Hace años que el pensamiento convencional de izquierda pregona la existencia de una borrosa superestructura de conglomerados globales que han sometido a los poderes públicos nacionales y, mediante una operación que nunca resulta clara pero siempre tiene que ver con el financiamiento de campañas políticas, ha ido sustituyendo a gobiernos, digamos, democráticamente puros, por otros que sirven a sus intereses.
El mismo tipo de pensamiento se ha reproducido en las derechas, con sus peculiaridades y su tendencia a la histeria y el racismo: hay una suerte de conspiración global, en este caso no encabezada por farmacéuticas y grandes conglomerados industriales, sino banqueros neoyorquinos y londinenses —ojo: siempre sospechosos de judaísmo—, que manipula a los partidos nacionales para imponer su propia agenda mediante el uso de la deuda pública como instrumento de extorsión y el poder suave de la cultura popular como herramienta de degradación moral de las mayorías.
Tengo la impresión de que la semana pasada presenciamos un inmenso gancho al hígado de los paradigmas con que solemos categorizar al mundo y fue tan hondo que no lo hemos podido encajar. El presidente electo de los Estados Unidos tuitea, todavía desde su casa, una vaga advertencia a Ford Motor Company —en realidad una burrada entre dificilísima e imposible de ejecutar sin modificar los marcos fiscales locales e internacionales del de su país—, y una empresa gigantesca, global, todopoderosa —según creíamos—, se hace pipí de miedo y cancela la apertura de una planta en San Luis Potosí.

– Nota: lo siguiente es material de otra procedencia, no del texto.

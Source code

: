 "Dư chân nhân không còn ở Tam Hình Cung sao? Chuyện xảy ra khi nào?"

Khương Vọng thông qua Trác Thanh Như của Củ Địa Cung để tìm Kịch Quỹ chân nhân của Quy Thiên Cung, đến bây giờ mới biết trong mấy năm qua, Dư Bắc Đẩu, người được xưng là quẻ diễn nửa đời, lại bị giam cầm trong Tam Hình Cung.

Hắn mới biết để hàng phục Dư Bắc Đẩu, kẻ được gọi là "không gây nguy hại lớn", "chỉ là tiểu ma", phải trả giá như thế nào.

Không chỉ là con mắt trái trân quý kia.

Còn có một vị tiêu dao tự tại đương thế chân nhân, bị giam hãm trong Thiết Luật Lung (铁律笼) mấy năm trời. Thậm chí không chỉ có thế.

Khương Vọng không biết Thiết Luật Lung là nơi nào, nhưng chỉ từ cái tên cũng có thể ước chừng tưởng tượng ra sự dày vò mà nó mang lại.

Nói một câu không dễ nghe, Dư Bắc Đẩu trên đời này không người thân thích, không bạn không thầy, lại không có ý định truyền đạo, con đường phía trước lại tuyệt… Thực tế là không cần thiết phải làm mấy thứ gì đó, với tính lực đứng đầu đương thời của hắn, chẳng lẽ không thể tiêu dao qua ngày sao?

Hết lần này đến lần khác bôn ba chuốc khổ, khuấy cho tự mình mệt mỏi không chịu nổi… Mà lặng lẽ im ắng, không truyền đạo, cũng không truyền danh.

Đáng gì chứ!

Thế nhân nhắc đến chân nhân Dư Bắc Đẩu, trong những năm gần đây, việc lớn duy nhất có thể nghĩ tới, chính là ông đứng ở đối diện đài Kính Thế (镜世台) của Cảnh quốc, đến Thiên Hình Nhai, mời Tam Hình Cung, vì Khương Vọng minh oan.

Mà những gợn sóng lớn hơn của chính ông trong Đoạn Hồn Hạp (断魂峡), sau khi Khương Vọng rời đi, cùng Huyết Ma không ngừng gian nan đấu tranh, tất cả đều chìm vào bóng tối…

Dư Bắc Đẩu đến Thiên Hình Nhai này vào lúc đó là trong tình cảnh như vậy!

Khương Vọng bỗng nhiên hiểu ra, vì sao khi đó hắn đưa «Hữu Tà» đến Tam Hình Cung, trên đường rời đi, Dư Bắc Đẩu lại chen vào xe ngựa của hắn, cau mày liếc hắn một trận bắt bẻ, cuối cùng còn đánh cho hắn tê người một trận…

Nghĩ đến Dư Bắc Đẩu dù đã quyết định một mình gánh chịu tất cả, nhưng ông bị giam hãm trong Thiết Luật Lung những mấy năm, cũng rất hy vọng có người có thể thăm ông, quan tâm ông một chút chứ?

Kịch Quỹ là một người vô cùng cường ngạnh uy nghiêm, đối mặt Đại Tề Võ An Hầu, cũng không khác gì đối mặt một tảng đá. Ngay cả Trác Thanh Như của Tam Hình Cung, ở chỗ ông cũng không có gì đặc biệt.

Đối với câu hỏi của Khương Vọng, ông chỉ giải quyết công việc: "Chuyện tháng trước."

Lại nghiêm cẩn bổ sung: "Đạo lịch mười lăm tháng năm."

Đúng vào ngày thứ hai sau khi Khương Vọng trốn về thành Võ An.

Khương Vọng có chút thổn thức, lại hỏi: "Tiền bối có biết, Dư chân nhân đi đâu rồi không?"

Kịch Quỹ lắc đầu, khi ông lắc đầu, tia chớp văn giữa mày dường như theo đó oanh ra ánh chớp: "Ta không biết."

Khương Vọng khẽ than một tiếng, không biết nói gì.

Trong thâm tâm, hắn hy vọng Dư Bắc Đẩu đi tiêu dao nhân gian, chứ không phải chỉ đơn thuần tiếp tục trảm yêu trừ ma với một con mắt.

La desproporción entre ambos actos me recuerda a la novela corta El Madarín, de Eça de Queirós, en la que el diablo tienta al personaje principal diciéndole que si sólo toca una campanita, un gobernante chino morirá heredándole su infinta fortuna. El personaje la toca y recibe el dinero.
Un presidente electo toca una campanita —sólo eso, una campanita entre las muchas que va a tocar en todo el día para entretener a su público— y el Consejo Ejecutivo de una transnacional modifica sus planes como si ese hombre pudiera, desde su departamento, imponer tarifas al comercio internacional él solo y en cinco minutos, como si gobernar y escribir tuits fueran actos equivalentes. We are not in Kansas anymore, Dorothy.
Creo que cuando el presidente Obama recomendaba, en su discurso de despedida, que si uno estaba teniendo una discusión en Twitter con un oponente político, mejor lo invitara a tomar un café, estaba haciendo una referencia —oblicua, elegante, discreta como siempre— al peligro que entraña la impunidad generada por el hecho de que las redes sociales nos eximen de responsabilidad por lo que decimos en ellas. Lo sumario del tuitazo, además, agrega una capa de peligro: sustituye al argumento por la autoridad. No es que haya que implementar mecanismos de censura, por supuesto, pero tenemos una larga reflexión pendiente sobre cómo reconocer y delimitar los efectos del uso propagandístico de las redes sociales, cuando son utilizadas flagrantemente para dañar a una comunidad.
El hecho de que un mensaje de Twitter modifique radicalmente la realidad es inquietante por sí mismo —una red social le concedió a una persona un poder fáctico que no va a tener legalmente cuando sea nombrado presidente de Estados Unidos; Twitter como mecanismo de extorsión y arma informática expuesta en una guerra de baja intensidad— y porque va a seguir sucediendo. El patrón ya está muy claro a estas alturas: cada vez que las aguas le empiecen a hervir al futuro presidente de Estados Unidos por un escándalo de cualquier tipo —ha roto todos los récords, incluso priístas: ya van muchos y todavía ni empieza— va a tuitear contra el TLC y dar conferencias de prensa sobre la factibilidad del muro. Emprenderla contra México le gana puntos y no le cobra ninguna renta —igual tuitearía contra Argentina si sus votantes supieran dónde está. Aquí hay que notar que desde que el republicano fue electo, dejó de hostigar a China en sus arengas: ya le pasaron una factura en la forma de un portaviones paseándose enfrente de Taiwán. Y de una vez documentar, como decía Monsi, nuestro optimismo: la administración actual del gobierno de México es tan absolutamente falta de imaginación, que nombró a Luis Videgaray como su canciller: el único mexicano —entre 130 millones— que ha demostrado pública, aparatosa y humillantemente, su absoluta incapacidad para influir en los impulsos de Donald Trump.